Records from a data collection

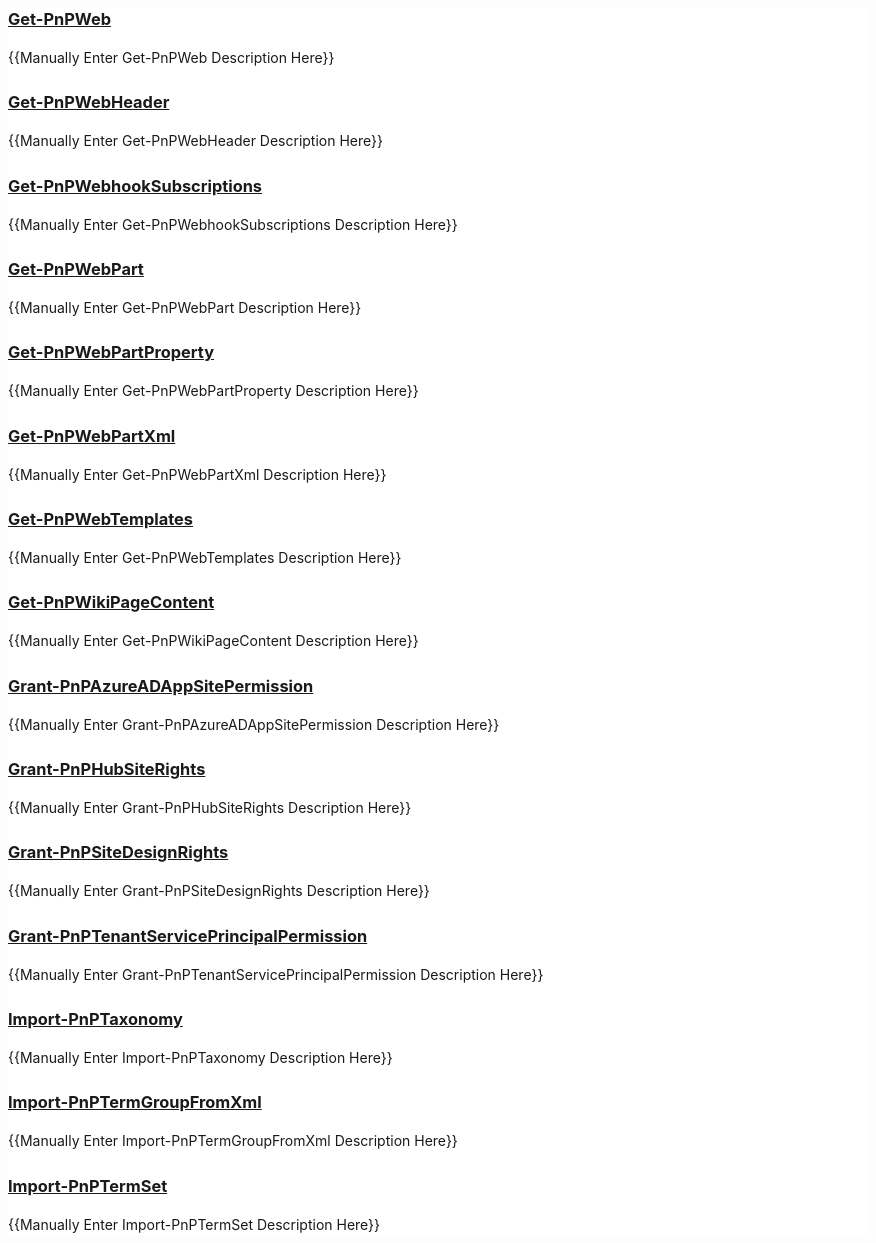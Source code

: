### [Get-PnPWeb](Get-PnPWeb.md)
{{Manually Enter Get-PnPWeb Description Here}}

### [Get-PnPWebHeader](Get-PnPWebHeader.md)
{{Manually Enter Get-PnPWebHeader Description Here}}

### [Get-PnPWebhookSubscriptions](Get-PnPWebhookSubscriptions.md)
{{Manually Enter Get-PnPWebhookSubscriptions Description Here}}

### [Get-PnPWebPart](Get-PnPWebPart.md)
{{Manually Enter Get-PnPWebPart Description Here}}

### [Get-PnPWebPartProperty](Get-PnPWebPartProperty.md)
{{Manually Enter Get-PnPWebPartProperty Description Here}}

### [Get-PnPWebPartXml](Get-PnPWebPartXml.md)
{{Manually Enter Get-PnPWebPartXml Description Here}}

### [Get-PnPWebTemplates](Get-PnPWebTemplates.md)
{{Manually Enter Get-PnPWebTemplates Description Here}}

### [Get-PnPWikiPageContent](Get-PnPWikiPageContent.md)
{{Manually Enter Get-PnPWikiPageContent Description Here}}

### [Grant-PnPAzureADAppSitePermission](Grant-PnPAzureADAppSitePermission.md)
{{Manually Enter Grant-PnPAzureADAppSitePermission Description Here}}

### [Grant-PnPHubSiteRights](Grant-PnPHubSiteRights.md)
{{Manually Enter Grant-PnPHubSiteRights Description Here}}

### [Grant-PnPSiteDesignRights](Grant-PnPSiteDesignRights.md)
{{Manually Enter Grant-PnPSiteDesignRights Description Here}}

### [Grant-PnPTenantServicePrincipalPermission](Grant-PnPTenantServicePrincipalPermission.md)
{{Manually Enter Grant-PnPTenantServicePrincipalPermission Description Here}}

### [Import-PnPTaxonomy](Import-PnPTaxonomy.md)
{{Manually Enter Import-PnPTaxonomy Description Here}}

### [Import-PnPTermGroupFromXml](Import-PnPTermGroupFromXml.md)
{{Manually Enter Import-PnPTermGroupFromXml Description Here}}

### [Import-PnPTermSet](Import-PnPTermSet.md)
{{Manually Enter Import-PnPTermSet Description Here}}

[YOUR ASSIGNMENT]
Report the count, and only the count, of lines in the records above that contain "Grant".

[SOLVED PROBLEM]
8